The Attorney General explained the President has concluded that laws targeting people based on sexual orientation, like laws targeting people based on race or national origin, should receive more rigorous constitutional scrutiny. Based on the President’s conclusion, the Attorney General will no longer defend Section 3 of DOMA in court.
Section 3 of DOMA prevents the federal government from recognizing marriages of same-sex couples for any purpose, even if those marriages are valid under the law of the state where the couple lives. Among other things, DOMA prevents married same-sex couples from receiving any of the federal benefits given to other married people. DOMA also sends a message that LGBT people and their families are inferior.
There are several ongoing cases challenging the federal Defense of Marriage Act. The Attorney General announced today that although the Department of Justice will continue to represent the government in those cases, Department of Justice attorneys will no longer argue that DOMA is constitutional, because DOMA does not withstand heightened constitutional scrutiny.

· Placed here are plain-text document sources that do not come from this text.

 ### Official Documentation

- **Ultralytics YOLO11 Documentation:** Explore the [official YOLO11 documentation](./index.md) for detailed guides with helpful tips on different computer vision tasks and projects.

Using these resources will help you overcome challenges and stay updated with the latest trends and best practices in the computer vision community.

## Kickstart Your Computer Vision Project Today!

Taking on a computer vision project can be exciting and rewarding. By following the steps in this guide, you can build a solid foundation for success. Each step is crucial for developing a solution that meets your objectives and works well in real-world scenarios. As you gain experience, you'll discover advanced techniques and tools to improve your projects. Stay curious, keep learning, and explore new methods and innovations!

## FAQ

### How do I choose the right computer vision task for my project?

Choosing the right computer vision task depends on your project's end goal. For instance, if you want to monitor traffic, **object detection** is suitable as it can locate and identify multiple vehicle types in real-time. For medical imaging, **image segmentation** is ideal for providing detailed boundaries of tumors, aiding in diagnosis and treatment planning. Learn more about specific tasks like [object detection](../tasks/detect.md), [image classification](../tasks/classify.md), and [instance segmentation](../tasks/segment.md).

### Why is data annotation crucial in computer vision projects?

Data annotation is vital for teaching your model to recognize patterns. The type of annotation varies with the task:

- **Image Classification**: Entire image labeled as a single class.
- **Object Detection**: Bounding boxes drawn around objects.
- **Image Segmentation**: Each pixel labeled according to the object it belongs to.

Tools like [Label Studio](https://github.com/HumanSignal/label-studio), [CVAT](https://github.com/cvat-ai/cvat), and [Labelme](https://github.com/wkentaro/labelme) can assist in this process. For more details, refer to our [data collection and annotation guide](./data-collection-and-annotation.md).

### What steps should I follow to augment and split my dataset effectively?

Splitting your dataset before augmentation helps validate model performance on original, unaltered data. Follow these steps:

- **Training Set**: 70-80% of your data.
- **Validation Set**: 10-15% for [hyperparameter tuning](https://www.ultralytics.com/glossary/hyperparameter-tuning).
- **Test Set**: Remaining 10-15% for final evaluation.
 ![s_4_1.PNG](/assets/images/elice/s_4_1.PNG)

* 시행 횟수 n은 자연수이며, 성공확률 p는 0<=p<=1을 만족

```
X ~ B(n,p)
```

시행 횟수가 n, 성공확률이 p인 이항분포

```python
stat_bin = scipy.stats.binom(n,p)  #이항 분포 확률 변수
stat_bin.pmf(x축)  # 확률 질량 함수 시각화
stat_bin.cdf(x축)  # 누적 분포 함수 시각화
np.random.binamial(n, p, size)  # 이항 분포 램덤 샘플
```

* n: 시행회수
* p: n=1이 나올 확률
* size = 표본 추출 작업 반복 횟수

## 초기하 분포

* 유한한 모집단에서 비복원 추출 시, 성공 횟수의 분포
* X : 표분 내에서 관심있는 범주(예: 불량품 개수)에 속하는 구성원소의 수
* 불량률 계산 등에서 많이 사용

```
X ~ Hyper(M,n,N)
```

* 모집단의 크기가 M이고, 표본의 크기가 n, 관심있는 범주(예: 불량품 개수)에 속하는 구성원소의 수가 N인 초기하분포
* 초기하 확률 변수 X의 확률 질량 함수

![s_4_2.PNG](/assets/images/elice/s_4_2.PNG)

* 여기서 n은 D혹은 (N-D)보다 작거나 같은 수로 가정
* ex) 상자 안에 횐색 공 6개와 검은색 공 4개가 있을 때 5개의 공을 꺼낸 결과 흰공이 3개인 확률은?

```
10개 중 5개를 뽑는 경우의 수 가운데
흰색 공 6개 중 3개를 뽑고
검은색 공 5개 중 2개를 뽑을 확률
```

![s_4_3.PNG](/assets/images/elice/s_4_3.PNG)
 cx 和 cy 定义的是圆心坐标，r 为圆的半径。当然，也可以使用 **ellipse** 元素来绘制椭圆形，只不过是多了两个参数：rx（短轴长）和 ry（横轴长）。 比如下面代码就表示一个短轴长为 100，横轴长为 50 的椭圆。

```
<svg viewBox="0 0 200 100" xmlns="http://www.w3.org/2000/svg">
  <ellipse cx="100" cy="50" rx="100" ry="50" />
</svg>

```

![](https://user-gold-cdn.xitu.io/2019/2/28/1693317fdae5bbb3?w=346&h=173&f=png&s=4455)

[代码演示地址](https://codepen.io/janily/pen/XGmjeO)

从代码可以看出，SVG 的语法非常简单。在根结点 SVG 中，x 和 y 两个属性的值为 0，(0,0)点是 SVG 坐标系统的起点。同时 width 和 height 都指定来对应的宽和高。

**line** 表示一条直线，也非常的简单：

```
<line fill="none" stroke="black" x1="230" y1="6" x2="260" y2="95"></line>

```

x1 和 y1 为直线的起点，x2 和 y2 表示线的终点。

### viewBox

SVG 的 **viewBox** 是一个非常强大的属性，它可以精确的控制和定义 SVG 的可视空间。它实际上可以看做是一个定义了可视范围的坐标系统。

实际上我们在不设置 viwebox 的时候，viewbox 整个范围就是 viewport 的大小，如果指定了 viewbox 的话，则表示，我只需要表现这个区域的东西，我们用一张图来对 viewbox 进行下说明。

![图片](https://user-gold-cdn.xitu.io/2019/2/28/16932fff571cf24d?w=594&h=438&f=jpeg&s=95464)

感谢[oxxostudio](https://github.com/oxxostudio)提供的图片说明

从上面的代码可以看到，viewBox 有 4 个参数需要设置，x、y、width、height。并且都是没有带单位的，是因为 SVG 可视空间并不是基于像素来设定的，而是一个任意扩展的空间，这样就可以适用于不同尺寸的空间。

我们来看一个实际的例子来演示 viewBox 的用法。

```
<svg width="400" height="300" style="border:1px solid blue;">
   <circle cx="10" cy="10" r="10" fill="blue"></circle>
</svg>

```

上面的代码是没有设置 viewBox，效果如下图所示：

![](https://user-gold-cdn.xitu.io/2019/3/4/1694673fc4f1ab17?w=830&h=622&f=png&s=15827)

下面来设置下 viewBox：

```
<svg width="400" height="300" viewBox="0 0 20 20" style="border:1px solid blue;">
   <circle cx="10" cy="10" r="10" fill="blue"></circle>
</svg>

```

“Today’s announcement is courageous and history-changing. It is also fully consistent with the practice of past Attorneys General, who have decided that some laws are so blatantly discriminatory that they cannot and should not be defended in court. The President and the Attorney General were absolutely correct to conclude that there can be no ‘reasonable defense’ of a law intended only to disadvantage and harm some families, while helping none. The President and the Attorney General were also right to conclude that because LGBT people have suffered a long history of discrimination in this country, laws that target people based on their sexual orientation are highly likely to be based on prejudice and should be presumptively considered unconstitutional.
"The President’s leadership on this issue has forever changed the landscape for LGBT people in this country. For the first time, the President and the Department of Justice have recognized that laws that harm same-sex couples cannot be justified. This is the beginning of the end, not just for the mean-spirited and indefensible Defense of Marriage Act, but for the entire panoply of laws that discriminate against same-sex couples.”
The National Center for Lesbian Rights is a national legal organization committed to advancing the civil and human rights of lesbian, gay, bisexual, and transgender people and their families through litigation, public policy advocacy, and public education.